Abstract Background: Current GWAS discoveries have discovered novel clinical improvements in recent decades, such as estimating whole-genome risk. Genetic prediction of traits has substantial impacts on public health care and disease prevention. This study aimed to investigate the effects of different linkage disequilibrium (LD) patterns on genomic prediction accuracy and SNP-based heritability estimation for four lipid profile traits.Results: This family-based study included 11,798 individuals ranging from 3 to 80 ys, extracted from Tehran Cardiometabolic Genetic Study (TCGS). LD patterns were considered on different thresholds (0.01, 0.03, 0.05, 0.07, 0.09, 0.1, 0.2, 0.3, 0.5, 0.6, 0.7, 0.8, and 0.9) to create subsets of SNPs. We have compared the prediction accuracy and SNP-based heritability estimation of the selected SNPs within these patterns as well as randomly selected SNPs with equal sizes. Subsets of SNPs selected based on LD patterns had a higher prediction accuracy level than subsets of SNPs selected randomly, and when the LD threshold increases, the difference tends to zero. The results were consistent when the prediction accuracy of subsets were adjusted for their SNP numbers in all traits. For all traits, when the number of SNPs was adjusted, between LD threshold 0.01 and 0.2, both prediction accuracy and SNP-based heritability have a dramatic rise. After substantial growth, there was a steady decline, and they reach a peak at an LD threshold between 0.2 and 0.3.Conclusions: This research indicated that having selected subsets of SNPs based on the LD threshold always outperform randomly selected SNPs for prediction objectives.

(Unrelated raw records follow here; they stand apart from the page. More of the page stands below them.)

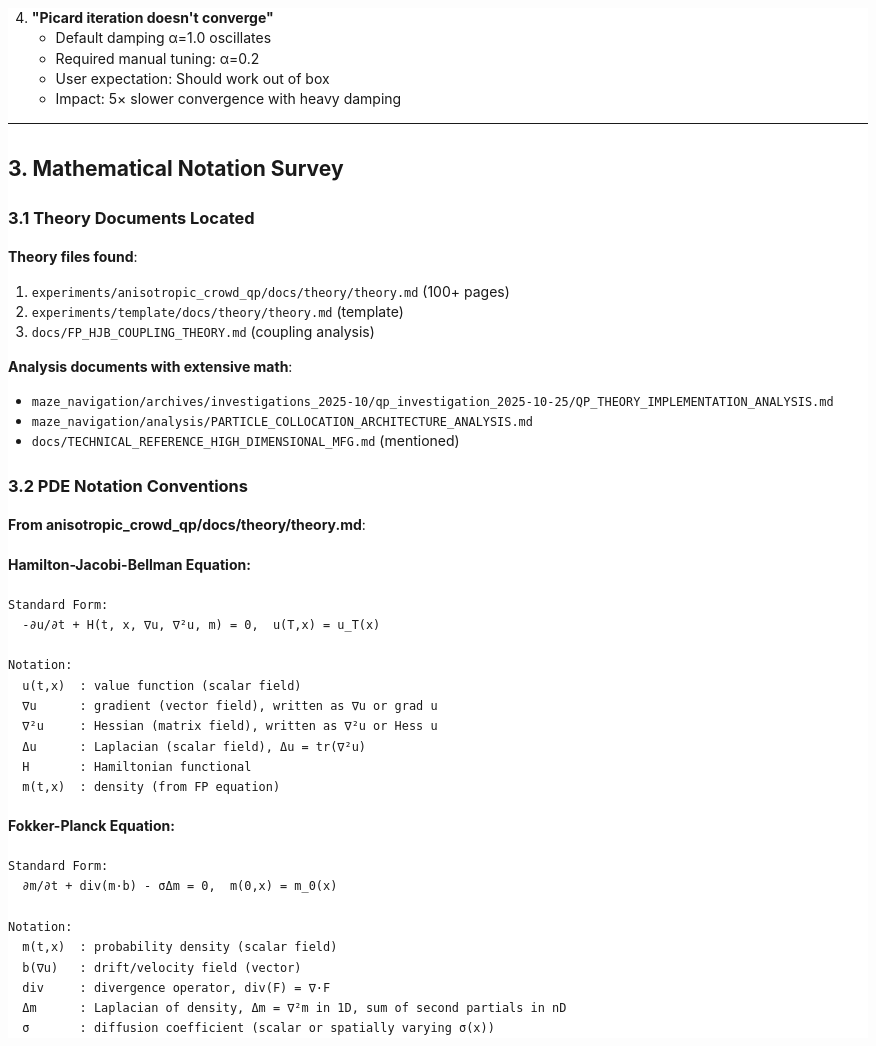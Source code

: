 4. **"Picard iteration doesn't converge"**
   - Default damping α=1.0 oscillates
   - Required manual tuning: α=0.2
   - User expectation: Should work out of box
   - Impact: 5× slower convergence with heavy damping

---

## 3. Mathematical Notation Survey

### 3.1 Theory Documents Located

**Theory files found**:
1. `experiments/anisotropic_crowd_qp/docs/theory/theory.md` (100+ pages)
2. `experiments/template/docs/theory/theory.md` (template)
3. `docs/FP_HJB_COUPLING_THEORY.md` (coupling analysis)

**Analysis documents with extensive math**:
- `maze_navigation/archives/investigations_2025-10/qp_investigation_2025-10-25/QP_THEORY_IMPLEMENTATION_ANALYSIS.md`
- `maze_navigation/analysis/PARTICLE_COLLOCATION_ARCHITECTURE_ANALYSIS.md`
- `docs/TECHNICAL_REFERENCE_HIGH_DIMENSIONAL_MFG.md` (mentioned)

### 3.2 PDE Notation Conventions

**From anisotropic_crowd_qp/docs/theory/theory.md**:

#### Hamilton-Jacobi-Bellman Equation:
```
Standard Form:
  -∂u/∂t + H(t, x, ∇u, ∇²u, m) = 0,  u(T,x) = u_T(x)

Notation:
  u(t,x)  : value function (scalar field)
  ∇u      : gradient (vector field), written as ∇u or grad u
  ∇²u     : Hessian (matrix field), written as ∇²u or Hess u
  Δu      : Laplacian (scalar field), Δu = tr(∇²u)
  H       : Hamiltonian functional
  m(t,x)  : density (from FP equation)
```

#### Fokker-Planck Equation:
```
Standard Form:
  ∂m/∂t + div(m·b) - σΔm = 0,  m(0,x) = m_0(x)

Notation:
  m(t,x)  : probability density (scalar field)
  b(∇u)   : drift/velocity field (vector)
  div     : divergence operator, div(F) = ∇·F
  Δm      : Laplacian of density, Δm = ∇²m in 1D, sum of second partials in nD
  σ       : diffusion coefficient (scalar or spatially varying σ(x))
```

However, determining the specific LD threshold for prediction purposes might be controversial since achieving the highest level of prediction accuracy, when the number of SNPs is adjusted, prompts different results (in our case, 0.3 when the SNP number was adjusted and 0.9 when the SNP number is not adjusted). Finally, we concluded that choosing the LD threshold as a tool to boost genetic prediction accuracy should be used with intense care.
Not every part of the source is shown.